Reparaturdienstverhalten
SAP ist mit der Zeit löchrig und fehlerhaft geworden. Viele disruptive Cloud-Versuche haben ein heterogenes Unternehmen entstehen lassen. SAP-Chef Christian Klein versucht nun, die entstandenen Baustellen zu beheben, die Löcher zu stopfen und eine weiterführende Strategie zu entwickeln.
Aktuell aber versucht der SAP-Chef, das Kollabieren des Konzerns unter der Last des Cloud Computing zu verhindern. Es gibt Erfolge. Die Staumauer hält. Cloud Computing könnte nicht nur ein operativer, sondern auch ein finanzieller Erfolg werden. Noch fehlt es an Gewinnen, aber die Finanzanalysten haben Vertrauen und der Aktienkurs steigt.
In seinem redlichen Bemühen, alle undichten Stellen der Staumauer zu stopfen, verliert Christian Klein jedoch seine strategische Weitsicht. Er ist ein Gefangener seiner operativen Herausforderungen. Ein Brechen des Dammes würde SAP nicht überleben. Die Mauer muss halten.
Christian Klein hat mit CFO Dominik Asam einen erfahrenen Mitstreiter im Vorstand. Die anderen Vorstandsmitglieder sind nicht weniger begabt, aber es fehlt ihnen an Erfahrung und Einsatzbereitschaft. Bei der Technik und den Applikationen lassen sich interessante Ideen wahrnehmen, aber für eine stringente Roadmap fehlt es hier an Gespür für die SAP-Bestandskunden und die Historie des ERP-Weltmarktführers.
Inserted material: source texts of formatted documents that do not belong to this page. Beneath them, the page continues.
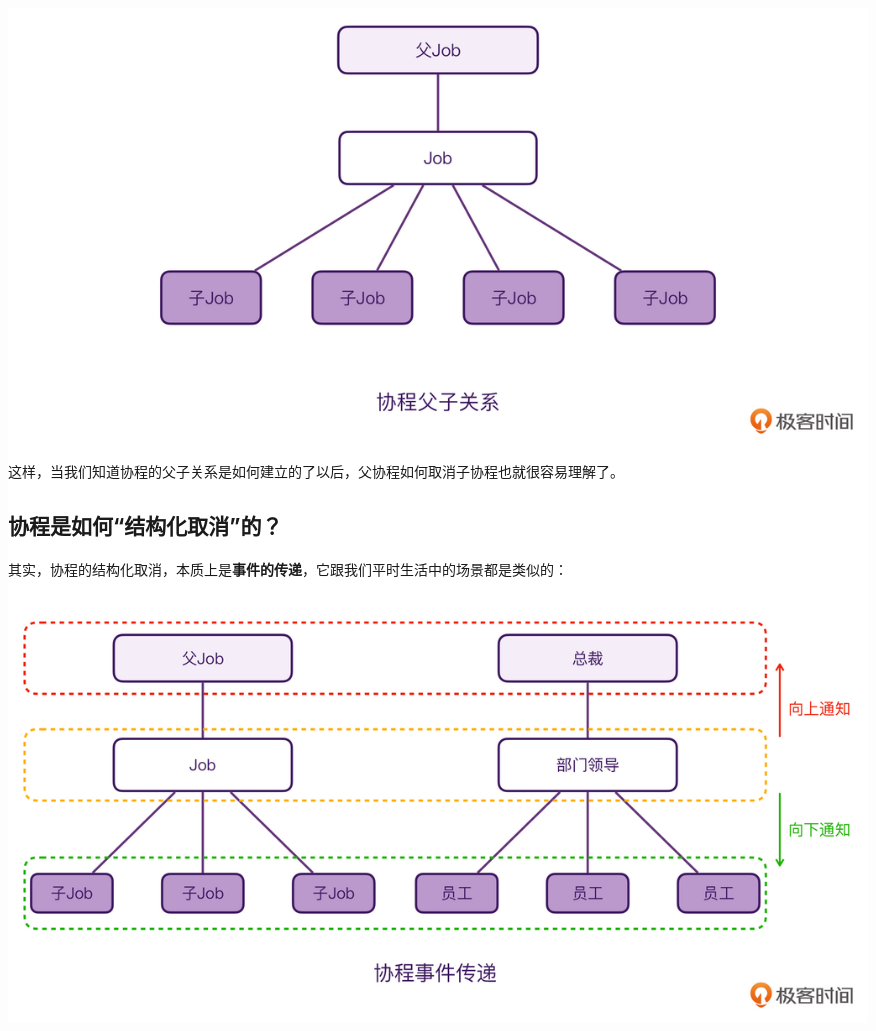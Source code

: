 ![](./httpsstatic001geekbangorgresourceimage309a308decb3a0d5c89d2082673d00f33f9a.jpg)

这样，当我们知道协程的父子关系是如何建立的了以后，父协程如何取消子协程也就很容易理解了。

## 协程是如何“结构化取消”的？

其实，协程的结构化取消，本质上是**事件的传递**，它跟我们平时生活中的场景都是类似的：

![](./httpsstatic001geekbangorgresourceimage0bda0b95644933e584dcdf0e8a24696394da.jpg)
Marketingaktivitäten können aktuell bei SAP nicht erkannt werden.
Das Personalwesen liegt in Scherben: Das verantwortliche Vorstandsmitglied verlässt Ende des Jahres den Konzern und in einer Tabelle für Lieblingsarbeitgeber der jungen Ingenieurinnen und Ingenieure in Deutschland listet das Manager Magazin den Arbeitgeber SAP lediglich an 39. Stelle, vergangenes Jahr war es noch Platz 37. Damit liegt SAP weit hinter der Deutschen Bahn und Bundeswehr. Es gibt demnach bei SAP viel zu reparieren. Was aktuell fehlt, ist die Analyse, warum der Damm undicht wird, warum die Staumauer nun Risse bekommt. In Zeit höchster Not muss schnell gehandelt werden. Ist Gefahr im Verzug, muss geholfen, agiert und repariert werden. Hierbei macht Christian Klein einen hervorragenden Job. Er hat die kritischen Baustellen im Blick und weiß aufgrund seiner Erfahrung, wie die Katastrophen abgewendet werden können.
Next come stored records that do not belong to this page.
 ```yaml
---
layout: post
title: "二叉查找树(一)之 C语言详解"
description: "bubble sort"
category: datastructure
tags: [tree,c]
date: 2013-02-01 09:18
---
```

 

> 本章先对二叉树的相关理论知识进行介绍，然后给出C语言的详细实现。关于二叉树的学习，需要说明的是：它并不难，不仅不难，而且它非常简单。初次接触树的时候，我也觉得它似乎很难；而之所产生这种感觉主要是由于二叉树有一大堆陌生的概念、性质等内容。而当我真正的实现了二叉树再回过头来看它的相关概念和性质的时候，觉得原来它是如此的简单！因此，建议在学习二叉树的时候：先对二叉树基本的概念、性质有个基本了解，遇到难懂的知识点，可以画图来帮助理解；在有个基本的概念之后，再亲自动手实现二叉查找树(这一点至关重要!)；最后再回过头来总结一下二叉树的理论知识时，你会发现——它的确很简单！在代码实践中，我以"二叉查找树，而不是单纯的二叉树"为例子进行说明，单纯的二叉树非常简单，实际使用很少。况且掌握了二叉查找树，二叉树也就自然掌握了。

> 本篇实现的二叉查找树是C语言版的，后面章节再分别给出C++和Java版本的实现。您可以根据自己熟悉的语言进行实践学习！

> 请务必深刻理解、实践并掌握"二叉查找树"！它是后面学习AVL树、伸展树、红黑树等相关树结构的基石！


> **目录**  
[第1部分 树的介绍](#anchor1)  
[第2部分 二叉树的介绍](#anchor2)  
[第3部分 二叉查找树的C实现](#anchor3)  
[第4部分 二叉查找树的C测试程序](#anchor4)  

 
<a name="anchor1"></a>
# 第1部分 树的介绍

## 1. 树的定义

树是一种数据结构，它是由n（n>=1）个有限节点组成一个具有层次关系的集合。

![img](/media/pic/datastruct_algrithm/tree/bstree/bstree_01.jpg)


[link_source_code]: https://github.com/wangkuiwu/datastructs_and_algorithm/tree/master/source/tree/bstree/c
Dieses erfolgreiche Reparaturdienstverhalten wird aber nicht ausreichen. Die SAP-Community verlangt nach mehr. Die SAP-Community braucht eine strategische Perspektive, eine ERP-Roadmap und kein S/4-Wartungsversprechen. Die Bestandskunden brauchen das Vertrauen und die Zusicherung, dass SAP aktiv an der Zukunft arbeitet.